Guter Artikel, Herr Rietzschel! Der Bundespräsident ist zwar zu politischer Neutralität verpflichtet, trotzdem hat er nach außen eine repräsentative und nach innen eine integrative Funktion inne. Letztgenannte betrifft die historische Verantwortung der Bundesrepublik und das Lenken der öffentlichen Aufmerksamkeit auf eine krisenhafte Entwicklung. Gauck hat in einem Fernsehinterview sinngemäß Bedenken geäußert, ob sich tatsächlich alle PDS Akteure vom alten SED- Weltbild gelöst haben. Es könne nämlich sonst zur unschönen Situation kommen, dass SED Regimeopfer in Thüringen wieder von alten Peinigern regiert werden. In Christian Wulff hatte man vielleicht den machtlosesten Bundespräsidenten aller Zeiten, aber bei Gauck verhält es sich anders. Er weiß sehr wohl um den Oppportunismus in der Parteienlandschaft und sagt das Richtige an geeigneter Stelle. Dadurch vergrößert sich seine Autorität enorm. Er ist aufmerksam und streitlustig genug, um eher seinen Kompetenzrahmen zu überschreiten, als selbstgefällig Standardphrasen zu dreschen. Wenn Demokratie dazu führt, dass ein problematischer Personenkreis wichtige politische Ämter bekleiden kann, dann muss der Bundespräsident die Problematik dieser Umstände offen ansprechen dürfen. Die Linkspartei kann ja eine Verfassungsklage dagegen anstreben, wenn sie sich traut. Dann hätten Gaucks Worte anschließend noch mehr Gewicht, denn eine solche Klage würde sicher zu seinen Gunsten entschieden.
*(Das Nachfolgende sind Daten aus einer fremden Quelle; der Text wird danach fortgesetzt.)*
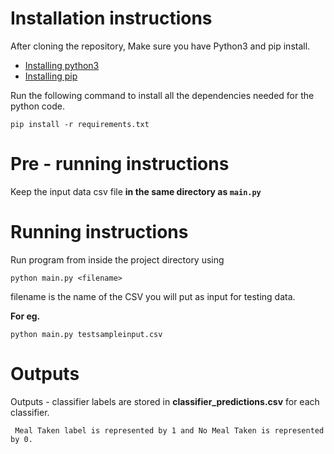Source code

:   

# Installation instructions

After cloning the repository, Make sure you have Python3 and pip install.

- [Installing python3](https://www.python.org/downloads/)
- [Installing pip](https://pip.pypa.io/en/stable/installing/)

Run the following command to install all the dependencies needed for the python code.

  
    pip install -r requirements.txt


# Pre - running instructions

Keep the input data csv file **in the same directory as `main.py`**
  
# Running instructions
  
Run program from inside the project directory using 

    python main.py <filename>

filename is the name of the CSV you will put as input for testing data.

**For eg.**

    python main.py testsampleinput.csv

  # Outputs


 Outputs - classifier labels are stored in **classifier_predictions.csv** for each classifier.
 
	 Meal Taken label is represented by 1 and No Meal Taken is represented by 0.


<br/>
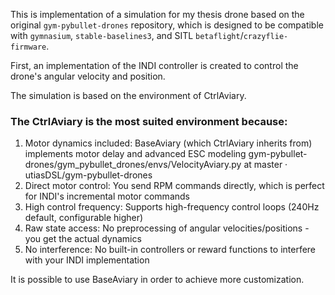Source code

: This is implementation of a simulation for my thesis drone based on the original `gym-pybullet-drones` repository, which is designed to be compatible with `gymnasium`, `stable-baselines3`, and SITL `betaflight`/`crazyflie-firmware`.

First, an implementation of the INDI controller is created to control the drone's angular velocity and position.

The simulation is based on the environment of CtrlAviary.

### The CtrlAviary is the most suited environment because:
1. Motor dynamics included: BaseAviary (which CtrlAviary inherits from) implements motor delay and advanced ESC modeling gym-pybullet-drones/gym_pybullet_drones/envs/VelocityAviary.py at master · utiasDSL/gym-pybullet-drones
2. Direct motor control: You send RPM commands directly, which is perfect for INDI's incremental motor commands
3. High control frequency: Supports high-frequency control loops (240Hz default, configurable higher)
4. Raw state access: No preprocessing of angular velocities/positions - you get the actual dynamics
5. No interference: No built-in controllers or reward functions to interfere with your INDI implementation

It is possible to use BaseAviary in order to achieve more customization.

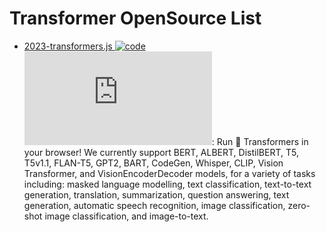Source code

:# Transformer OpenSource List

- [2023-transformers.js ![code](https://ng-tech.icu/assets/code.svg) ![star](https://img.shields.io/github/stars/xenova/transformers.js)](https://github.com/xenova/transformers.js): Run 🤗 Transformers in your browser! We currently support BERT, ALBERT, DistilBERT, T5, T5v1.1, FLAN-T5, GPT2, BART, CodeGen, Whisper, CLIP, Vision Transformer, and VisionEncoderDecoder models, for a variety of tasks including: masked language modelling, text classification, text-to-text generation, translation, summarization, question answering, text generation, automatic speech recognition, image classification, zero-shot image classification, and image-to-text.
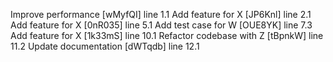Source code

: Improve performance [wMyfQI] line 1.1
Add feature for X [JP6Knl] line 2.1
Add feature for X [0nR035] line 5.1
Add test case for W [OUE8YK] line 7.3
Add feature for X [1k33mS] line 10.1
Refactor codebase with Z [tBpnkW] line 11.2
Update documentation [dWTqdb] line 12.1
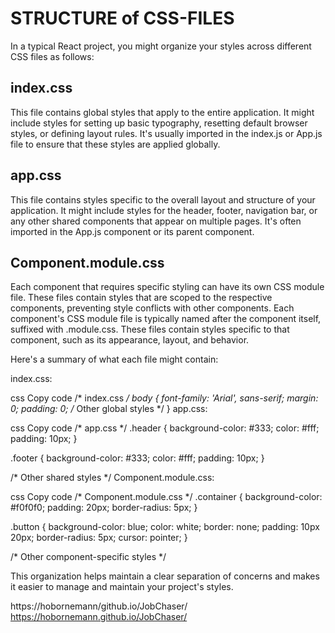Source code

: # STRUCTURE of CSS-FILES

In a typical React project, you might organize your styles across different CSS files as follows:

## index.css
This file contains global styles that apply to the entire application. It might include styles for setting up basic typography, resetting default browser styles, or defining layout rules. It's usually imported in the index.js or App.js file to ensure that these styles are applied globally.

## app.css
This file contains styles specific to the overall layout and structure of your application. It might include styles for the header, footer, navigation bar, or any other shared components that appear on multiple pages. It's often imported in the App.js component or its parent component.

## Component.module.css
Each component that requires specific styling can have its own CSS module file. These files contain styles that are scoped to the respective components, preventing style conflicts with other components. Each component's CSS module file is typically named after the component itself, suffixed with .module.css. These files contain styles specific to that component, such as its appearance, layout, and behavior.

Here's a summary of what each file might contain:

index.css:

css
Copy code
/* index.css */
body {
  font-family: 'Arial', sans-serif;
  margin: 0;
  padding: 0;
  /* Other global styles */
}
app.css:

css
Copy code
/* app.css */
.header {
  background-color: #333;
  color: #fff;
  padding: 10px;
}

.footer {
  background-color: #333;
  color: #fff;
  padding: 10px;
}

/* Other shared styles */
Component.module.css:

css
Copy code
/* Component.module.css */
.container {
  background-color: #f0f0f0;
  padding: 20px;
  border-radius: 5px;
}

.button {
  background-color: blue;
  color: white;
  border: none;
  padding: 10px 20px;
  border-radius: 5px;
  cursor: pointer;
}

/* Other component-specific styles */

This organization helps maintain a clear separation of concerns and makes it easier to manage and maintain your project's styles.


https://hobornemann/github.io/JobChaser/
https://hobornemann.github.io/JobChaser/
Wolfgang Behr / 04.11.2014

Wenn ich mir erlauben darf,ein äußerst zutreffender Kommentar,Herr Rietzschel. Was ist nur aus der SPD geworden.Keine großen Persönlichkeiten sind mehr zu erkennen. Nun, sie können später zumindest einmal stolz erzählen,daß sie die erste Partei war, die unter einem linken Ministerpräsidenten und z.T. ehemaligen Informellen Mitarbeitern der STASI der DDR ,mitregieren durften. Es ist einfach nur beschämend.